They walk fast along the last stretch of the main road, which they leave to follow a secondary road, which takes straight to Endor.

188.2

It is a poor village, as Jesus said. The houses cling to the slopes which, beyond the village become steeper. Poor people live in them. Most of them must be shepherds who pasture their flocks on the sides of the mountain and in the woods of old oak-trees. There are a few small fields of barley, or similar fodder grains, in favourable sites and some apple and fig-trees. There are only a few vines around the houses, decorating the walls, which are dark because the place is obviously a damp one.

«We will now ask where the place of the necromancer was» says Jesus. And He stops a woman who is coming back from the fountain with pitchers.

She looks at Him curiously, then replies impolitely: «I don’t know. I have much more important things to worry about than such nonsense!» and she goes away.

Jesus turns to an old man who is carving a bit of wood.

«The necromancer?… Saul?… Who bothers about them now? But, wait… There is one here who has studied and perhaps he knows… Come with me.»

And the old man climbs laboriously up a stony lane to a very poor and shabby looking house. «He lives here. I will go in and call him.»

Peter, pointing at some poultry scratching about in a dirty yard, says: «This fellow is not an Israelite.» But he says no more because the old man comes back followed by a man blind in one eye, who is as dirty and untidy as everything around his house.

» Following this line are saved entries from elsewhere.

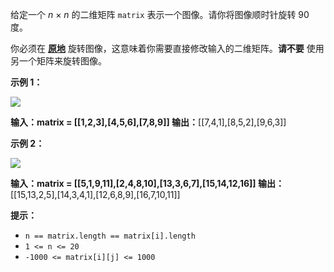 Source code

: 给定一个 _n_ × _n_ 的二维矩阵 `matrix` 表示一个图像。请你将图像顺时针旋转 90 度。

你必须在 **[原地](https://baike.baidu.com/item/%E5%8E%9F%E5%9C%B0%E7%AE%97%E6%B3%95)** 旋转图像，这意味着你需要直接修改输入的二维矩阵。**请不要** 使用另一个矩阵来旋转图像。

**示例 1：**

![](https://assets.leetcode.com/uploads/2020/08/28/mat1.jpg)

**输入：matrix = [[1,2,3],[4,5,6],[7,8,9]]
输出：**[[7,4,1],[8,5,2],[9,6,3]]

**示例 2：**

![](https://assets.leetcode.com/uploads/2020/08/28/mat2.jpg)

**输入：matrix = [[5,1,9,11],[2,4,8,10],[13,3,6,7],[15,14,12,16]]
输出：**[[15,13,2,5],[14,3,4,1],[12,6,8,9],[16,7,10,11]]

**提示：**
- `n == matrix.length == matrix[i].length`
- `1 <= n <= 20`
- `-1000 <= matrix[i][j] <= 1000`

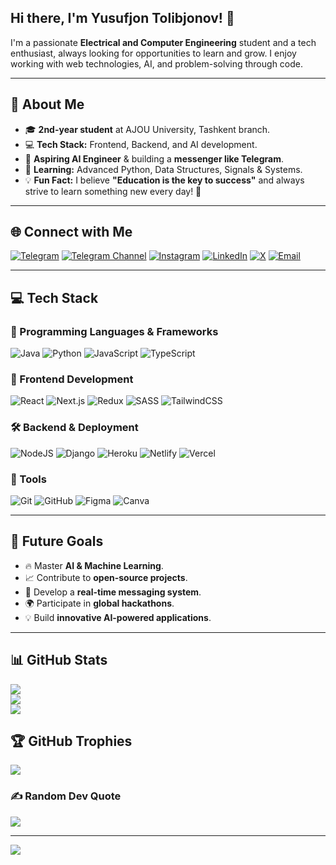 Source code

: ## Hi there, I'm Yusufjon Tolibjonov! 👋

I'm a passionate **Electrical and Computer Engineering** student and a tech enthusiast, always looking for opportunities to learn and grow. I enjoy working with web technologies, AI, and problem-solving through code.

---

## 🌟 About Me
- 🎓 **2nd-year student** at AJOU University, Tashkent branch.
- 💻 **Tech Stack:** Frontend, Backend, and AI development.
- 🚀 **Aspiring AI Engineer** & building a **messenger like Telegram**.
- 📖 **Learning:** Advanced Python, Data Structures, Signals & Systems.
- 💡 **Fun Fact:** I believe **"Education is the key to success"** and always strive to learn something new every day! 🚀

---

## 🌐 Connect with Me
[![Telegram](https://img.shields.io/badge/Telegram-2CA5E0?logo=telegram&logoColor=white)](https://t.me/Tol7bjonov_05) [![Telegram Channel](https://img.shields.io/badge/Telegram%20Channel-%232CA5E0.svg?logo=telegram&logoColor=white)](https://t.me/Tol7bjonov) [![Instagram](https://img.shields.io/badge/Instagram-%23E4405F.svg?logo=Instagram&logoColor=white)](https://instagram.com/yusufjon.tolibjonov) [![LinkedIn](https://img.shields.io/badge/LinkedIn-%230077B5.svg?logo=linkedin&logoColor=white)](https://linkedin.com/in/yusufjon-tolibjonov) [![X](https://img.shields.io/badge/X-black.svg?logo=X&logoColor=white)](https://x.com/yusufjon.tolibjonov) [![Email](https://img.shields.io/badge/Email-D14836?logo=gmail&logoColor=white)](mailto:yusufjontolibjonov3@gmail.com)

---

## 💻 Tech Stack
### 🚀 Programming Languages & Frameworks
![Java](https://img.shields.io/badge/java-%23ED8B00.svg?style=for-the-badge&logo=openjdk&logoColor=white) ![Python](https://img.shields.io/badge/python-3670A0?style=for-the-badge&logo=python&logoColor=ffdd54) ![JavaScript](https://img.shields.io/badge/javascript-%23323330.svg?style=for-the-badge&logo=javascript&logoColor=%23F7DF1E) ![TypeScript](https://img.shields.io/badge/typescript-%23007ACC.svg?style=for-the-badge&logo=typescript&logoColor=white)

### 🎨 Frontend Development
![React](https://img.shields.io/badge/react-%2320232a.svg?style=for-the-badge&logo=react&logoColor=%2361DAFB) ![Next.js](https://img.shields.io/badge/Next-black?style=for-the-badge&logo=next.js&logoColor=white) ![Redux](https://img.shields.io/badge/redux-%23593d88.svg?style=for-the-badge&logo=redux&logoColor=white) ![SASS](https://img.shields.io/badge/SASS-hotpink.svg?style=for-the-badge&logo=SASS&logoColor=white) ![TailwindCSS](https://img.shields.io/badge/tailwindcss-%2338B2AC.svg?style=for-the-badge&logo=tailwind-css&logoColor=white)

### 🛠 Backend & Deployment
![NodeJS](https://img.shields.io/badge/node.js-6DA55F?style=for-the-badge&logo=node.js&logoColor=white) ![Django](https://img.shields.io/badge/django-%23092E20.svg?style=for-the-badge&logo=django&logoColor=white) ![Heroku](https://img.shields.io/badge/heroku-%23430098.svg?style=for-the-badge&logo=heroku&logoColor=white) ![Netlify](https://img.shields.io/badge/netlify-%23000000.svg?style=for-the-badge&logo=netlify&logoColor=#00C7B7) ![Vercel](https://img.shields.io/badge/vercel-%23000000.svg?style=for-the-badge&logo=vercel&logoColor=white)

### 📌 Tools
![Git](https://img.shields.io/badge/git-%23F05033.svg?style=for-the-badge&logo=git&logoColor=white) ![GitHub](https://img.shields.io/badge/github-%23121011.svg?style=for-the-badge&logo=github&logoColor=white) ![Figma](https://img.shields.io/badge/figma-%23F24E1E.svg?style=for-the-badge&logo=figma&logoColor=white) ![Canva](https://img.shields.io/badge/Canva-%2300C4CC.svg?style=for-the-badge&logo=Canva&logoColor=white)

---

## 🎯 Future Goals
- 🔥 Master **AI & Machine Learning**.
- 📈 Contribute to **open-source projects**.
- 📡 Develop a **real-time messaging system**.
- 🌍 Participate in **global hackathons**.
- 💡 Build **innovative AI-powered applications**.

---

## 📊 GitHub Stats
![](https://github-readme-stats.vercel.app/api?username=Tol1bjonov&theme=dark&hide_border=false&include_all_commits=false&count_private=false)<br/>
![](https://github-readme-streak-stats.herokuapp.com/?user=Tol1bjonov&theme=dark&hide_border=false)<br/>
![](https://github-readme-stats.vercel.app/api/top-langs/?username=Tol1bjonov&theme=dark&hide_border=false&include_all_commits=false&count_private=false&layout=compact)

## 🏆 GitHub Trophies
![](https://github-profile-trophy.vercel.app/?username=Tol1bjonov&theme=radical&no-frame=false&no-bg=true&margin-w=4)

### ✍️ Random Dev Quote
![](https://quotes-github-readme.vercel.app/api?type=horizontal&theme=radical)

---

[![](https://visitcount.itsvg.in/api?id=Tol1bjonov&icon=0&color=0)](https://visitcount.itsvg.in)

<!-- Proudly created with GPRM ( https://gprm.itsvg.in ) -->
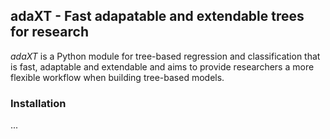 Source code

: ## adaXT - Fast adapatable and extendable trees for research

*adaXT* is a Python module for tree-based regression and classification that is fast, adaptable and extendable and aims to provide researchers a more flexible workflow when building tree-based models.

### Installation
... 
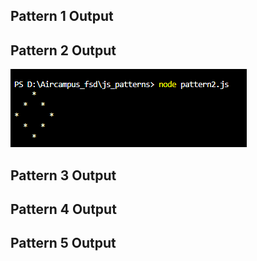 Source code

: <h2>Pattern 1 Output</h2>

<h2>Pattern 2 Output</h2>
<img src="/images/Screenshot (133).png" alt="No image">
<h2>Pattern 3 Output</h2>

<h2>Pattern 4 Output</h2>

<h2>Pattern 5 Output</h2> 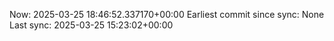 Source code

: Now: 2025-03-25 18:46:52.337170+00:00 Earliest commit since sync: None Last sync: 2025-03-25 15:23:02+00:00
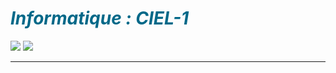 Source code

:# <cite><font color="(0,68,88)">Informatique : CIEL-1</font></cite>

<a href="https://carnus.fr"><img src="https://img.shields.io/badge/Carnus%20Enseignement Supérieur-F2A900?style=for-the-badge" /></a>
<a href="https://carnus.fr"><img src="https://img.shields.io/badge/BTS%20CIEL-2962FF?style=for-the-badge" /></a>


---
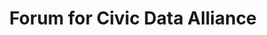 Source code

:---
layout: forum
permalink: /forum/
title: Forum for Civic Data Alliance
description: "Civic Data Alliance Forum"
tags: [forum]
image:
  feature: texture-feature-04.jpg
  credit: system58.photos by david.alan.kidd
  creditlink: http://system58photos.com/
--- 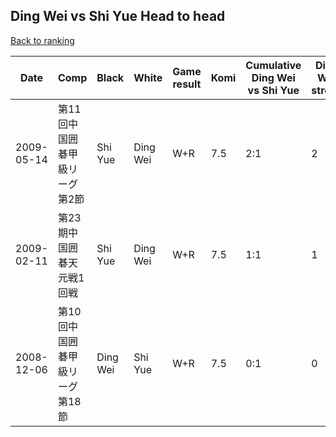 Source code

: ## Ding Wei vs Shi Yue Head to head

[Back to ranking](../../index.md)




| **Date** | **Comp** | **Black** | **White** | **Game result** | **Komi** | **Cumulative Ding Wei vs Shi Yue** | **Ding Wei streak** | **Shi Yue streak** | 
| --- | --- | --- | --- | --- | --- | --- | --- | --- |
| 2009-05-14 | 第11回中国囲碁甲級リーグ第2節 | Shi Yue | Ding Wei | W+R | 7.5 | 2:1 | 2 | 0 | 
| 2009-02-11 | 第23期中国囲碁天元戦1回戦 | Shi Yue | Ding Wei | W+R | 7.5 | 1:1 | 1 | 0 | 
| 2008-12-06 | 第10回中国囲碁甲級リーグ第18節 | Ding Wei | Shi Yue | W+R | 7.5 | 0:1 | 0 | 1 |




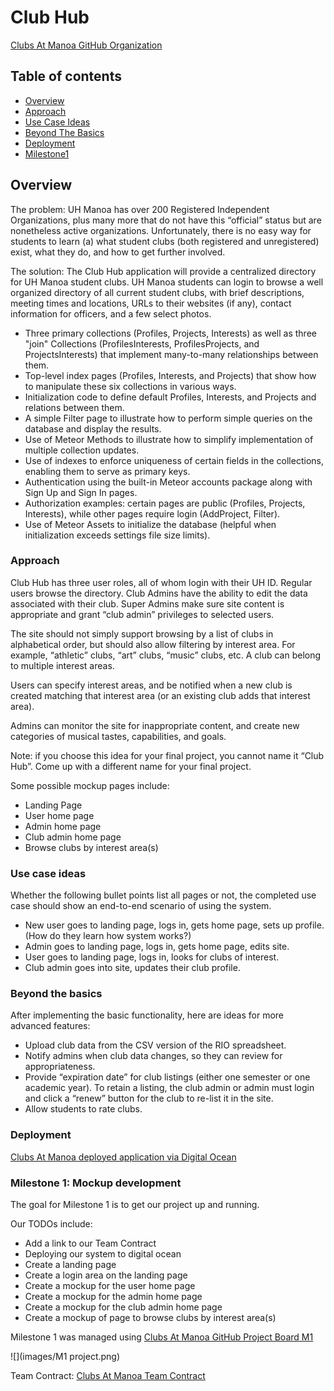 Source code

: # Club Hub

[Clubs At Manoa GitHub Organization](https://github.com/Clubs-At-Manoa)

## Table of contents

* [Overview](#overview)
* [Approach](#approach)
* [Use Case Ideas](#use-case-ideas)
* [Beyond The Basics](#beyond-the-basics)
* [Deployment](#deployment)
* [Milestone1](#milestone-1-mockup-development)

## Overview

The problem: UH Manoa has over 200 Registered Independent Organizations, plus many more that do not have this “official” status but are nonetheless active organizations. Unfortunately, there is no easy way for students to learn (a) what student clubs (both registered and unregistered) exist, what they do, and how to get further involved.

The solution: The Club Hub application will provide a centralized directory for UH Manoa student clubs. UH Manoa students can login to browse a well organized directory of all current student clubs, with brief descriptions, meeting times and locations, URLs to their websites (if any), contact information for officers, and a few select photos.

* Three primary collections (Profiles, Projects, Interests) as well as three "join" Collections (ProfilesInterests, ProfilesProjects, and ProjectsInterests) that implement many-to-many relationships between them.
* Top-level index pages (Profiles, Interests, and Projects) that show how to manipulate these six collections in various ways.
* Initialization code to define default Profiles, Interests, and Projects and relations between them.
* A simple Filter page to illustrate how to perform simple queries on the database and display the results.
* Use of Meteor Methods to illustrate how to simplify implementation of multiple collection updates.
* Use of indexes to enforce uniqueness of certain fields in the collections, enabling them to serve as primary keys.
* Authentication using the built-in Meteor accounts package along with Sign Up and Sign In pages.
* Authorization examples: certain pages are public (Profiles, Projects, Interests), while other pages require login (AddProject, Filter).
* Use of Meteor Assets to initialize the database (helpful when initialization exceeds settings file size limits).

### Approach

Club Hub has three user roles, all of whom login with their UH ID. Regular users browse the directory. Club Admins have the ability to edit the data associated with their club. Super Admins make sure site content is appropriate and grant “club admin” privileges to selected users.

The site should not simply support browsing by a list of clubs in alphabetical order, but should also allow filtering by interest area. For example, “athletic” clubs, “art” clubs, “music” clubs, etc. A club can belong to multiple interest areas.

Users can specify interest areas, and be notified when a new club is created matching that interest area (or an existing club adds that interest area).

Admins can monitor the site for inappropriate content, and create new categories of musical tastes, capabilities, and goals.

Note: if you choose this idea for your final project, you cannot name it “Club Hub”. Come up with a different name for your final project.

Some possible mockup pages include:

* Landing Page
* User home page
* Admin home page
* Club admin home page
* Browse clubs by interest area(s)

### Use case ideas

Whether the following bullet points list all pages or not, the completed use case should show an end-to-end scenario of using the system.

* New user goes to landing page, logs in, gets home page, sets up profile. (How do they learn how system works?)
* Admin goes to landing page, logs in, gets home page, edits site.
* User goes to landing page, logs in, looks for clubs of interest.
* Club admin goes into site, updates their club profile.

### Beyond the basics

After implementing the basic functionality, here are ideas for more advanced features:

* Upload club data from the CSV version of the RIO spreadsheet.
* Notify admins when club data changes, so they can review for appropriateness.
* Provide “expiration date” for club listings (either one semester or one academic year). To retain a listing, the club admin or admin must login and click a “renew” button for the club to re-list it in the site.
* Allow students to rate clubs.

### Deployment

[Clubs At Manoa deployed application via Digital Ocean](http://209.38.148.173/)

### Milestone 1: Mockup development

The goal for Milestone 1 is to get our project up and running.

Our TODOs include:

* Add a link to our Team Contract
* Deploying our system to digital ocean
* Create a landing page
* Create a login area on the landing page
* Create a mockup for the user home page
* Create a mockup for the admin home page
* Create a mockup for the club admin home page
* Create a mockup of page to browse clubs by interest area(s)

Milestone 1 was managed using [Clubs At Manoa GitHub Project Board M1](https://github.com/orgs/Clubs-At-Manoa/projects/2/views/1)

![](images/M1 project.png)

Team Contract: [Clubs At Manoa Team Contract](https://docs.google.com/document/d/12P4cILMMUF1ZTil_tapX8uh4npj-fnaBoBRHeb4GNOQ/edit#heading=h.ttlepxesoam)
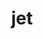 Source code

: ---
category: 3-letters
denotation: null
name: jet
reference_link: https://www.etymonline.com/word/jet
root_language: null
root_name: null
title: jet
type: free
word_sums:
- respelling: jet
  sum: 'Jet + '
---
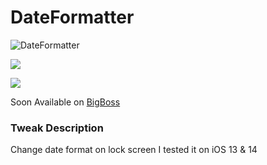 # DateFormatter

![DateFormatter](https://github.com/s3ud-alshaman/TweaksOpenSource/tree/main/dateformatter/IMG_0603.PNG)

![](https://github.com/s3ud-alshaman/TweaksOpenSource/tree/main/dateformatter/1.PNG)

![](https://github.com/s3ud-alshaman/TweaksOpenSource/tree/main/dateformatter/2.PNG)


Soon Available on [BigBoss](http://apt.thebigboss.org/repofiles/cydia/)

### Tweak Description
Change date format on lock screen
I tested it on iOS  13 & 14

The old man says: «See? This man says that it is over there beyond that dilapidated house. There is a path, a stream, a wood and some caves, the one at the top, where there are still traces of ruined walls on one side, is the one you are looking for. Is that right?»

«No. You have muddled everything. I will go with these strangers.» The man’s voice is harsh and guttural, which increases everybody’s feeling of uneasiness.

188.3

He starts walking. Peter, Philip and Thomas make repeated signs to Jesus to advise Him not to go. But Jesus does not pay attention. He walks with Judas behind the man, and the others follow Him… unwillingly.

«Are You an Israelite?» asks the man.

«Yes, I am.»

«I, too, or almost, although I do not look like one. But I lived a long time abroad and I got into many habits, of which these fools here disapprove. I am better than the others. But they say that I am a demon, because I read a great deal, I breed poultry which I sell to the Romans and I can cure people by means of herbs. When young, because of a woman, I quarrelled with a Roman – I was at Cintium then – and I stabbed him. He died, I lost one eye and all my wealth and I was sentenced to life imprisonment. But I knew how to cure people, and I cured the daughter of one of the guards. I thus won his friendship and some freedom… I used it to escape. I acted badly, because the man certainly paid for my flight with his life. But freedom seems so beautiful when one is a prisoner…»

«Is it not really beautiful afterwards?»

«No. Jail, where one is alone, is better than being in contact with men who do not allow you to be alone and come around us to hate us…»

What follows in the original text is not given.